/

De rechtmatigheidstoets van het Nederlandse –, Franse – en Duitse onderzoek van de telecommunicatie door de Inlichtingen – en Veiligheidsdiensten aan het door aan het door artikel 8 EVRM gegarandeerde recht op respect voor een ieders correspondentie

Algemeen

De uitoefening van deze bijzondere opsporingsbevoegdheid resulteert in een inbreuk op het in art. 8 lid 1 EVRM gegarandeerde recht op respect voor een ieders correspondentie. Onder correspondentie vallen alle vormen van informatieoverdracht, waaronder naast briefwisseling ook telefoonverkeer en andere vormen van telecommunicatie. Op grond van accordance with the law kan er een inbreuk worden gemaakt op het in art. 8 lid 1 gegarandeerde recht op respect voor een ieders correspondentie. Dergelijke inbreuken op basis van het vereiste van accordance with the law dienen een basic in national law te hebben, en te voldoen aan de eisen van accessibility en foreseeability.

De basis van de bijzondere bevoegdheden in het nationale recht

In Nederland, Frankrijk en Duitsland treft men de regelgeving betreffende het gericht Aftappen, Ontvangen, Opnemen en Afluisteren van de Telecommunicatie aan in het geschreven recht, dientengevolge deze bijzondere bevoegdheid een basis heeft in het nationaal recht.

Alleen in Nederland en Frankrijk treft men de regelgeving betreffende het Searchen aan in respectievelijk het geschreven – en ongeschreven recht, dientengevolge deze bijzondere bevoegdheid een basis heeft in het nationale recht. In Duitsland, daarentegen, treft men de regelgeving inzake het Searchen noch in de jurisprudentie noch in het ongeschreven recht aan, en heeft dientengevolge geen basis in het nationaal recht.

Alleen in Nederland en Duitsland treft men de regelgeving betreffende het Scannen en het Opvragen van Printgegevens aan in het geschreven recht, dientengevolge deze bijzondere bevoegdheden een basis hebben in het nationale recht. In Frankrijk, daarentegen, treft men de regelgeving inzake het Scannen noch in de jurisprudentie noch in het ongeschreven recht aan, en heeft dientengevolge geen basis in het nationaal recht.
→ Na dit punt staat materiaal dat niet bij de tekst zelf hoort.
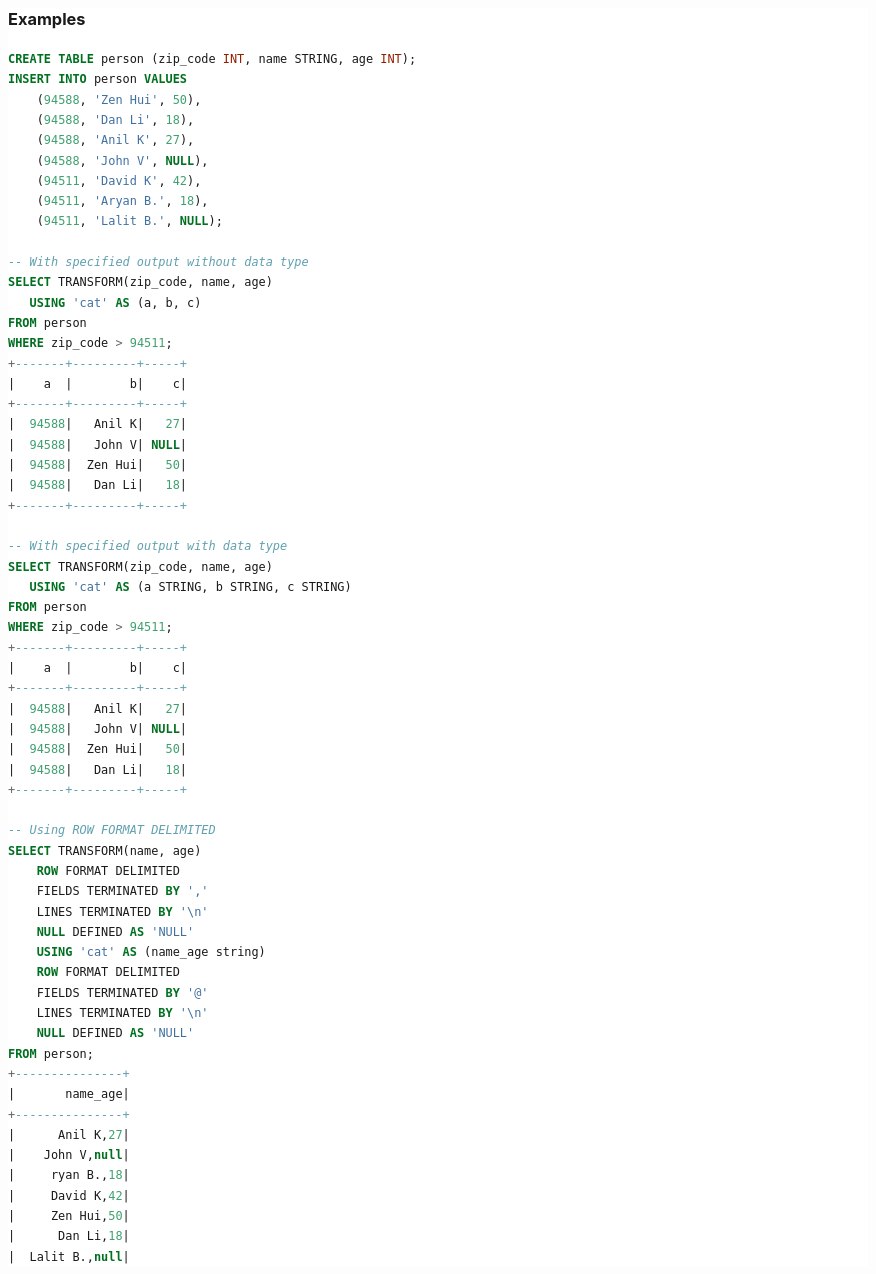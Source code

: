 ### Examples

```sql
CREATE TABLE person (zip_code INT, name STRING, age INT);
INSERT INTO person VALUES
    (94588, 'Zen Hui', 50),
    (94588, 'Dan Li', 18),
    (94588, 'Anil K', 27),
    (94588, 'John V', NULL),
    (94511, 'David K', 42),
    (94511, 'Aryan B.', 18),
    (94511, 'Lalit B.', NULL);

-- With specified output without data type
SELECT TRANSFORM(zip_code, name, age)
   USING 'cat' AS (a, b, c)
FROM person
WHERE zip_code > 94511;
+-------+---------+-----+
|    a  |        b|    c|
+-------+---------+-----+
|  94588|   Anil K|   27|
|  94588|   John V| NULL|
|  94588|  Zen Hui|   50|
|  94588|   Dan Li|   18|
+-------+---------+-----+

-- With specified output with data type
SELECT TRANSFORM(zip_code, name, age)
   USING 'cat' AS (a STRING, b STRING, c STRING)
FROM person
WHERE zip_code > 94511;
+-------+---------+-----+
|    a  |        b|    c|
+-------+---------+-----+
|  94588|   Anil K|   27|
|  94588|   John V| NULL|
|  94588|  Zen Hui|   50|
|  94588|   Dan Li|   18|
+-------+---------+-----+

-- Using ROW FORMAT DELIMITED
SELECT TRANSFORM(name, age)
    ROW FORMAT DELIMITED
    FIELDS TERMINATED BY ','
    LINES TERMINATED BY '\n'
    NULL DEFINED AS 'NULL'
    USING 'cat' AS (name_age string)
    ROW FORMAT DELIMITED
    FIELDS TERMINATED BY '@'
    LINES TERMINATED BY '\n'
    NULL DEFINED AS 'NULL'
FROM person;
+---------------+
|       name_age|
+---------------+
|      Anil K,27|
|    John V,null|
|     ryan B.,18|
|     David K,42|
|     Zen Hui,50|
|      Dan Li,18|
|  Lalit B.,null|
```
Alleen in Nederland treft men de regelgeving betreffende Hacken en het Opvragen van Abonneegegevens aan in het geschreven recht, dientengevolge deze bijzondere bevoegdheden een basis hebben in het nationaal recht. In Frankrijk en Duitsland, daarentegen, treft men de regelgeving inzake het Hacken en het Opvragen van Abonneegegevens noch in de jurisprudentie noch in het ongeschreven recht aan, en hebben dientengevolge geen basis in het nationaal recht.

The Accessibility

In Nederland is de regelgeving betreffende het Hacken, het gericht Aftappen, Ontvangen, Opnemen en Afluisteren van de Telecommunicatie, het Scearchen, het Scannen, het Opvragen van Printgegevens en het Opvragen van Abonneegegevens gepubliceerd in respectievelijk artikelen 24 t/m 29 Wet op de Inlichtingen – en Veiligheidsdiensten 2002, waardoor er voldaan wordt aan de eis, dat een regelgeving toegankelijk moet zijn voor een iedere burger.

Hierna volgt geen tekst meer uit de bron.